In deciding whether to grant approval of the proposed Settlement, the primary issue to
be decided is whether the Settlement is fair, adequate and reasonable. As set forth
herein, the proposed Settlement embodies all of the features of a settlement that is
fair, reasonable, and adequate, as it is the product of (1) arms-length negotiations, (2)

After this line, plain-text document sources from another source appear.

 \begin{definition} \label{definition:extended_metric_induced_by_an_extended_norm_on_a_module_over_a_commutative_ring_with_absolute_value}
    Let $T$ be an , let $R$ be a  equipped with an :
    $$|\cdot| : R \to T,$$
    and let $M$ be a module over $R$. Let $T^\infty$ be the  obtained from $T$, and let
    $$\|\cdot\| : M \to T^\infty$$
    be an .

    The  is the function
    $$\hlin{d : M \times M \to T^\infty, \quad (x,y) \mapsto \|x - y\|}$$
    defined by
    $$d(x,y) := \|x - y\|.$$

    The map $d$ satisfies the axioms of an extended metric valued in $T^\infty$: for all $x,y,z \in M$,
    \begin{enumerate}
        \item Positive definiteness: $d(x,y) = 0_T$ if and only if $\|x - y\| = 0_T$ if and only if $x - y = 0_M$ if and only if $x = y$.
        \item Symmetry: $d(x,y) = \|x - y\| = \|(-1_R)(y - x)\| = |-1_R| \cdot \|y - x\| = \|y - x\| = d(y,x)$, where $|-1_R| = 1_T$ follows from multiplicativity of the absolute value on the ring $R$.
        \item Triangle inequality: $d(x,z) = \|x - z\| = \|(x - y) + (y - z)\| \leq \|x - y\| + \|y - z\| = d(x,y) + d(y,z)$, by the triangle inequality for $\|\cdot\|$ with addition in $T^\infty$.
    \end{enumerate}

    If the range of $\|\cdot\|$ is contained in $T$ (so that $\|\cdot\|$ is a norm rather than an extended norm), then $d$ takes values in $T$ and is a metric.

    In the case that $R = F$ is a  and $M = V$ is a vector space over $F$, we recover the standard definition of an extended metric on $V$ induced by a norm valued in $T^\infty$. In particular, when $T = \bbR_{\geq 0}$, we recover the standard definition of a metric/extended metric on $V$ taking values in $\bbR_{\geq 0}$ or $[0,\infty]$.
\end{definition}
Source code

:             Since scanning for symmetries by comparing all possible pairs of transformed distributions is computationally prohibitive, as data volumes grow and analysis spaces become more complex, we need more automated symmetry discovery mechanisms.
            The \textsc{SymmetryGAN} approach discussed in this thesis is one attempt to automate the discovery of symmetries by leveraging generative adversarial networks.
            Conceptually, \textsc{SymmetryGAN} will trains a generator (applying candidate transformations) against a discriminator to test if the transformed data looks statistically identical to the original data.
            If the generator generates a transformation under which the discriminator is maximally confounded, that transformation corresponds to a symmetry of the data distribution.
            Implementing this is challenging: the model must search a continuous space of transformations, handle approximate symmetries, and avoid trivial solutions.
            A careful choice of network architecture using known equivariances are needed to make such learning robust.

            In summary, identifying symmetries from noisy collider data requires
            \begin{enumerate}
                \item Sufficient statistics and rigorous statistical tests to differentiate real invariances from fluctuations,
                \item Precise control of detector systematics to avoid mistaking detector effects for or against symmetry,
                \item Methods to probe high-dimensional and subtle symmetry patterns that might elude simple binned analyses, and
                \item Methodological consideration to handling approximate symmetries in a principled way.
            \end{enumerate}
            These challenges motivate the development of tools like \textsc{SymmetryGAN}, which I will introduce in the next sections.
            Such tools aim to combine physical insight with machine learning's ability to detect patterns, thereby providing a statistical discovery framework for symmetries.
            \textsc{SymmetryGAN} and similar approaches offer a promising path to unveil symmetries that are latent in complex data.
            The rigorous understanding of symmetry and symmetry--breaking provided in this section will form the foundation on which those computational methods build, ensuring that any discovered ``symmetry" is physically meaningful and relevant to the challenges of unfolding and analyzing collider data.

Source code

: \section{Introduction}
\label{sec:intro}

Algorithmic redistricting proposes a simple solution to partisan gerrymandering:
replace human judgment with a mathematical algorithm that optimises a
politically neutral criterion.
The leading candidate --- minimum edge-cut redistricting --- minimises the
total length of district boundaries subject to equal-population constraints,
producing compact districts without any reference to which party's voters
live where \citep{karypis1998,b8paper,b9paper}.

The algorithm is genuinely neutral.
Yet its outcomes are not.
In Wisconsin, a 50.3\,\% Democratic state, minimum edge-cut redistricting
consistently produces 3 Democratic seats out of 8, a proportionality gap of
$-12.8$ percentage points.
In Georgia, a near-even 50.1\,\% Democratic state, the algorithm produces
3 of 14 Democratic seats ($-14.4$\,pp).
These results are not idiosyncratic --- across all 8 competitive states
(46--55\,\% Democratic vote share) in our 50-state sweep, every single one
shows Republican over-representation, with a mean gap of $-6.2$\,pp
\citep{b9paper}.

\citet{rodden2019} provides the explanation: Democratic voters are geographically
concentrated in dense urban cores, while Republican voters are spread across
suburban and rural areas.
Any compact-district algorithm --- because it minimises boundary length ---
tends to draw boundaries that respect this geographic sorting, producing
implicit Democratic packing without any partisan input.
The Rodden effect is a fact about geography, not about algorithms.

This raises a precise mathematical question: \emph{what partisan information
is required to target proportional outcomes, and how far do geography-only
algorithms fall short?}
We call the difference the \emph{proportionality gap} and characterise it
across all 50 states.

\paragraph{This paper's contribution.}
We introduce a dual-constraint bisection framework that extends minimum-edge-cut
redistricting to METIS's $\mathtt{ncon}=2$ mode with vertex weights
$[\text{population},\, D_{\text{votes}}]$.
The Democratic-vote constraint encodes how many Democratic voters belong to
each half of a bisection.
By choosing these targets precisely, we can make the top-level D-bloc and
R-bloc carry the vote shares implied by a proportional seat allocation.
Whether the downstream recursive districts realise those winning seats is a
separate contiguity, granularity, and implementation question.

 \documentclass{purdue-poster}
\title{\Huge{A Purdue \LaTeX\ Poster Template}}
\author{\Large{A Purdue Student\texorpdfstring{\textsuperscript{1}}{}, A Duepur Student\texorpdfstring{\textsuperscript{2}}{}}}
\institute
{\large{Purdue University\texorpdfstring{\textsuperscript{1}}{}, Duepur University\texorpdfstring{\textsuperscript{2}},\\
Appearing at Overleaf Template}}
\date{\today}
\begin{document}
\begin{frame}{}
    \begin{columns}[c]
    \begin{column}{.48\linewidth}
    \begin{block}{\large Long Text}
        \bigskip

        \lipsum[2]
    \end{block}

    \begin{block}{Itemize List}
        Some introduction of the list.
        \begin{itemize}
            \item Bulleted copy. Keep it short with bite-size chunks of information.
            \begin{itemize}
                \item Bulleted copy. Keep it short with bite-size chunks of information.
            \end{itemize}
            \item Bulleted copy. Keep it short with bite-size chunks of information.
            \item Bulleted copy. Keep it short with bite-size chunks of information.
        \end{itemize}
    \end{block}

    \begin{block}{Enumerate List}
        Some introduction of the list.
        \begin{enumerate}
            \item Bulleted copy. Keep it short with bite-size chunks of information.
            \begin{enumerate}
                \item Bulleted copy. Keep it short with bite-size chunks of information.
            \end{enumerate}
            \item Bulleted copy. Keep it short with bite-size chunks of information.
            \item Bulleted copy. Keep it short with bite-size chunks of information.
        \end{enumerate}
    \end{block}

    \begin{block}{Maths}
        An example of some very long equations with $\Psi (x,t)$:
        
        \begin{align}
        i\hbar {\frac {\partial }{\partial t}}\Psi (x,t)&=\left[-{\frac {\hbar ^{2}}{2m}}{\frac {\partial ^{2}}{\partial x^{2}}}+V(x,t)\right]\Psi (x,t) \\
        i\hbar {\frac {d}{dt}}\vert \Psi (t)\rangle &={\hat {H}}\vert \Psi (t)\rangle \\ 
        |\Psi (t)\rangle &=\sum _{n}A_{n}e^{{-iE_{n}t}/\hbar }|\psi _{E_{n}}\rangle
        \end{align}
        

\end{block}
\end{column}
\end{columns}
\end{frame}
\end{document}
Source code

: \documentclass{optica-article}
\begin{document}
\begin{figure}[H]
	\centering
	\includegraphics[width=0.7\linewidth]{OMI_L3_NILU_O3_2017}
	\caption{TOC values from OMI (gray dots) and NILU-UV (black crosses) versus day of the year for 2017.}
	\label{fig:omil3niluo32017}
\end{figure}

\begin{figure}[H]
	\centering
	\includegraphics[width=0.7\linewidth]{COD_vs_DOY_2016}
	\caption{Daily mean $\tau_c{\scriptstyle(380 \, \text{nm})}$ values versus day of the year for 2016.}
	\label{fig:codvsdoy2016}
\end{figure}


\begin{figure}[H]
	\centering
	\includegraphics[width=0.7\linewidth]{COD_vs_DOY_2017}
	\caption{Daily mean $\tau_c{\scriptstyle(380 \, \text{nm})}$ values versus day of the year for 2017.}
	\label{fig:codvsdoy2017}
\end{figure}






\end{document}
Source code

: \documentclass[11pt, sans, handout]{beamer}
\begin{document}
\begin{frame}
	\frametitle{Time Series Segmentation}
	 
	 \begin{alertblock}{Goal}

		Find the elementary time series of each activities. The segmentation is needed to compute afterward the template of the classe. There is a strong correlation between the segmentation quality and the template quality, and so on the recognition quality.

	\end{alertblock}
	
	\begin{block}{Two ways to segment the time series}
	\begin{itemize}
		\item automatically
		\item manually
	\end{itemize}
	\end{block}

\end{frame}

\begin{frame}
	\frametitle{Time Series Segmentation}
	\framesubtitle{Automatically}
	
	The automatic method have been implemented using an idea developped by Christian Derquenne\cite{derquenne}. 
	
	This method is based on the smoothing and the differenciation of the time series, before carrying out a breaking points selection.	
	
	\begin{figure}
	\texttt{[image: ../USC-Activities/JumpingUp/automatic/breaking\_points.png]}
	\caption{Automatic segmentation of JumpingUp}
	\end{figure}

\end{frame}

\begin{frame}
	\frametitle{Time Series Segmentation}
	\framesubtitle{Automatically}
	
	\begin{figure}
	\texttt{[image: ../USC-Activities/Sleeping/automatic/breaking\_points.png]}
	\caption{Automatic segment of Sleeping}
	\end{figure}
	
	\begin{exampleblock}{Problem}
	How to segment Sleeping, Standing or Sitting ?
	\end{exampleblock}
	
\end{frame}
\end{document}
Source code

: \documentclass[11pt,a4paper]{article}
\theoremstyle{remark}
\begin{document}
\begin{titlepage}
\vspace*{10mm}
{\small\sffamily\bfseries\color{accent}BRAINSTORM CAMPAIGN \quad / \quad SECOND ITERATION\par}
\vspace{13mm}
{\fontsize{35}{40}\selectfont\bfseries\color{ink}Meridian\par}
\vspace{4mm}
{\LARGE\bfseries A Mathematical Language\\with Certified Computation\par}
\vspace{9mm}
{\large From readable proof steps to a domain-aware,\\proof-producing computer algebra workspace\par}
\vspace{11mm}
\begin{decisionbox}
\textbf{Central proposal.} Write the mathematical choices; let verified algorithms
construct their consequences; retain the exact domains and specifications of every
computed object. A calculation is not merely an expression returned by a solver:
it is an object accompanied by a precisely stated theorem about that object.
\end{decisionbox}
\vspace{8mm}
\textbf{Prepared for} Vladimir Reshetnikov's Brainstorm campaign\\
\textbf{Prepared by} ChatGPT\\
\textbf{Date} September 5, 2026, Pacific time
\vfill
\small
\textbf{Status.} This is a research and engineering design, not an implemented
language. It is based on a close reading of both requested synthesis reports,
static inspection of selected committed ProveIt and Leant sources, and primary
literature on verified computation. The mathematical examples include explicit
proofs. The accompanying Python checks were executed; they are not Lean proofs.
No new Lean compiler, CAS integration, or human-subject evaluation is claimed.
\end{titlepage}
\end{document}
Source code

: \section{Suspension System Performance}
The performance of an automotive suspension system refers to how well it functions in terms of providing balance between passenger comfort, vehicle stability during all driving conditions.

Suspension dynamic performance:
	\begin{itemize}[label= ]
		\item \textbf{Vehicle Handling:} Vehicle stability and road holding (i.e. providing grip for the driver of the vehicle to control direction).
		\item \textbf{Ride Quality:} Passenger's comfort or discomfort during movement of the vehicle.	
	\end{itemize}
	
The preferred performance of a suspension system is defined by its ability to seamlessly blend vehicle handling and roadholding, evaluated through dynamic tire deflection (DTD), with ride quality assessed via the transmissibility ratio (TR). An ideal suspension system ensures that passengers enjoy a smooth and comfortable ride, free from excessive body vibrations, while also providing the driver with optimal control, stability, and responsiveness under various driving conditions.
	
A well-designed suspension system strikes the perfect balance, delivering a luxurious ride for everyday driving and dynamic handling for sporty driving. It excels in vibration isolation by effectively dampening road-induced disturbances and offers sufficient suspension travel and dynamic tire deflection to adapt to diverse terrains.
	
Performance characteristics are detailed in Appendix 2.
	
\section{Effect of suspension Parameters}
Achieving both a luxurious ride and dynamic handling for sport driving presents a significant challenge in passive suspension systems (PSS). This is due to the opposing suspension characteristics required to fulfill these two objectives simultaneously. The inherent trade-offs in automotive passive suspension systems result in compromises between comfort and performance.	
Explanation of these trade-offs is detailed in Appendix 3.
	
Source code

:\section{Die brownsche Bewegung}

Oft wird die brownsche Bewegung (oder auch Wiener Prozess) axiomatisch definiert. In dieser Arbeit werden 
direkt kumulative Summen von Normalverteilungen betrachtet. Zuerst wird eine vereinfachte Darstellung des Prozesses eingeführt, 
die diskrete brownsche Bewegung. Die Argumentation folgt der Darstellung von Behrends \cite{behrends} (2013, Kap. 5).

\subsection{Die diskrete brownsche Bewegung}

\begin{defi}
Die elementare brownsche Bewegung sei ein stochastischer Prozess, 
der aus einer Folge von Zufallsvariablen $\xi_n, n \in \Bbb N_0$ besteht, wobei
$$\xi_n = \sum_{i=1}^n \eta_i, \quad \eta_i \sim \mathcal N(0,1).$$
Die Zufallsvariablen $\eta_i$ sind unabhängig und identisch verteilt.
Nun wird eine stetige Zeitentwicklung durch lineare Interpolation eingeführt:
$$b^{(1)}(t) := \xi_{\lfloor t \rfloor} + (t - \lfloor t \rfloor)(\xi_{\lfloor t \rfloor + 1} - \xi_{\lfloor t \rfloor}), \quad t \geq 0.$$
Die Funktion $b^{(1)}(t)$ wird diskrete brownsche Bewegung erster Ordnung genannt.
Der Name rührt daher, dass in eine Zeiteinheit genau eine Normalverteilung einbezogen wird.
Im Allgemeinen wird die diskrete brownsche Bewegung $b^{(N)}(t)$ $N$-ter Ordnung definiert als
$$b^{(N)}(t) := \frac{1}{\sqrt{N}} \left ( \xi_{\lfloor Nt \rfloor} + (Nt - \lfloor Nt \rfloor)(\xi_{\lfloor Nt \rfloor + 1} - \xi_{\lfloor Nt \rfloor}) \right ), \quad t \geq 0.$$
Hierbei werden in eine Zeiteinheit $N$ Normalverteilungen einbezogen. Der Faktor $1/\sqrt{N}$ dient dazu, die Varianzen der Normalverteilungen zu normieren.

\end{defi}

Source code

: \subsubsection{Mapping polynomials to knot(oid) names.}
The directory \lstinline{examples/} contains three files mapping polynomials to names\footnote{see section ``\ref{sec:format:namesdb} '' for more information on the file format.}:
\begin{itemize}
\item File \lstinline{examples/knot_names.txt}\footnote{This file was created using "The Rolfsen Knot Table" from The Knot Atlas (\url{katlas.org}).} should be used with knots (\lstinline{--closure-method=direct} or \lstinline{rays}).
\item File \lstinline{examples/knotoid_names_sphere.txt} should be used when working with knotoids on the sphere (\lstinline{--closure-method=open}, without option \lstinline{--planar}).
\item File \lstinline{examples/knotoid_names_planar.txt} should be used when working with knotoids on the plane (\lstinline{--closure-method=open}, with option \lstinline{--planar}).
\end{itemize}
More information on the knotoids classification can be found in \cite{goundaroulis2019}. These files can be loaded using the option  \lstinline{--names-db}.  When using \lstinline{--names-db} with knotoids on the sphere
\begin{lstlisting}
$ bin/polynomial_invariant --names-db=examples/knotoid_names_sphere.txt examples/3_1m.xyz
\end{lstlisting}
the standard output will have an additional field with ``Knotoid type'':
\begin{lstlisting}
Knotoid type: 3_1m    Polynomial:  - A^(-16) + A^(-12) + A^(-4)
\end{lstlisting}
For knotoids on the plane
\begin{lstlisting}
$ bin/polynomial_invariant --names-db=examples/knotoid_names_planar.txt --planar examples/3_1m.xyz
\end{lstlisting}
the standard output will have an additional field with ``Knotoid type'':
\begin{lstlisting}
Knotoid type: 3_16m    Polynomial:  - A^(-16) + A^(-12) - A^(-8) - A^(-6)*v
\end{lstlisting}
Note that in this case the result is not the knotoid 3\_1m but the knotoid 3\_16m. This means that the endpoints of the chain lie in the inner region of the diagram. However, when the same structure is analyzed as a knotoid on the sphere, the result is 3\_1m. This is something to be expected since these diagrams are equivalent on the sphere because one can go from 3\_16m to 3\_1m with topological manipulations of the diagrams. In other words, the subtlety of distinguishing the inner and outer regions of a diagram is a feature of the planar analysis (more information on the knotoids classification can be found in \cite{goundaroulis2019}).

negotiated by attorneys experienced in wage and hour issues, (3) subsequent to
undertaking sufficient investigation necessary to evaluate the relative strength and
value of the PAGA claim, and (4) it reflects a reasoned compromise based directly on
the relative strength and value of the PAGA claim, as well as the risks, expense,
complexity and likely duration of further litigation. The settlement was the product of
arms-length negotiations reached at mediation and was negotiated by counsel with
significant experience in wage and hour litigation and occurred after counsel
conducted significant investigation to evaluate the strength and potential value of the
PAGA claims and risks of litigating through trial. (Shimoda Decl. ¶¶ 3-8) In addition,
the settlement achieves a significant benefit given it results in a net recovery of
$20,667 for the PAGA penalties. Further, the scope of the release is narrowly tailored
and is only limited to the civil penalties asserted in the action under PAGA, in
conformity with Arias, supra, 46 Cal.4th at 987. In addition, Plaintiff submitted the
proposed settlement to the Labor and Workforce Development Agency at the same
time it was presented to the Court as required by Labor Code § 2699(l)(2). As a result,
the Court finds that the instant settlement is fair, adequate and reasonable and it is
approved.
In addition, the Court approves Plaintiff’s Counsel’s request for fees and costs. Counsel is entitled to recover attorneys’ fees and costs under the “common fund” doctrine as a matter of right. As held by the U.S. Supreme Court, “a lawyer who recovers a common fund for the benefit of persons other than himself or his client is entitled to a reasonable attorney’s fee from the fund as a whole.” (See Boeing Co. v. Van Gemert (1980) 444 U.S. 472, 478.) In Glendale City Employees’ Association v. City of Glendale (1975) 15 Cal.3d 328, 341 fn. 19, the California Supreme Court upheld an attorneys’ fee award based on a percentage of the common benefit obtained in a lawsuit by a city employees’ association for retroactive wages. “When assessing whether the percentage requested is reasonable, courts look to factors such as: (a) the results achieved; (b) the risk of litigation; (c) the skill required, (d) the quality of work;
(e) the contingent nature of the fee and the financial burden; and (f) the awards made in similar cases.” (See Vasquez v. Coast Valley Roofing, Inc, 266 F.R.D. 482, 492 (E.D. Cal. 2010).) Plaintiff’s Counsel’s request for attorneys’ fees in the amount of $7,000 (33.87%) from the $20,667 PAGA Settlement Sum falls well within the “zone of reasonableness.” It is important to highlight at the outset that the fee amount presently sought is not extraordinary, but actually falls at the “average” fee deemed reasonable under California State court authority, as it is recognized that “courts may award attorney’s fees in the 30-40% range in wage and hour class actions that result in recovery of a common fund under $10 million.” (See, e.g Martin v. AmeriPride Servs., 2011 U.S. Dist. LEXIS 61796, 23 (S.D. Cal. June 9, 2011). Moreover, taking into account the contingency risk Plaintiff’s Counsel agreed to incur for the benefit of the State of California (which elected not to take the case after receiving the PAGA Notice), and the significant results achieved – facts which justify the requested fee – Plaintiff’s Counsel’s requested fee is reasonable under all applicable standards. In addition the $5,000 in litigation costs are reasonable.
The Court will sign the proposed order.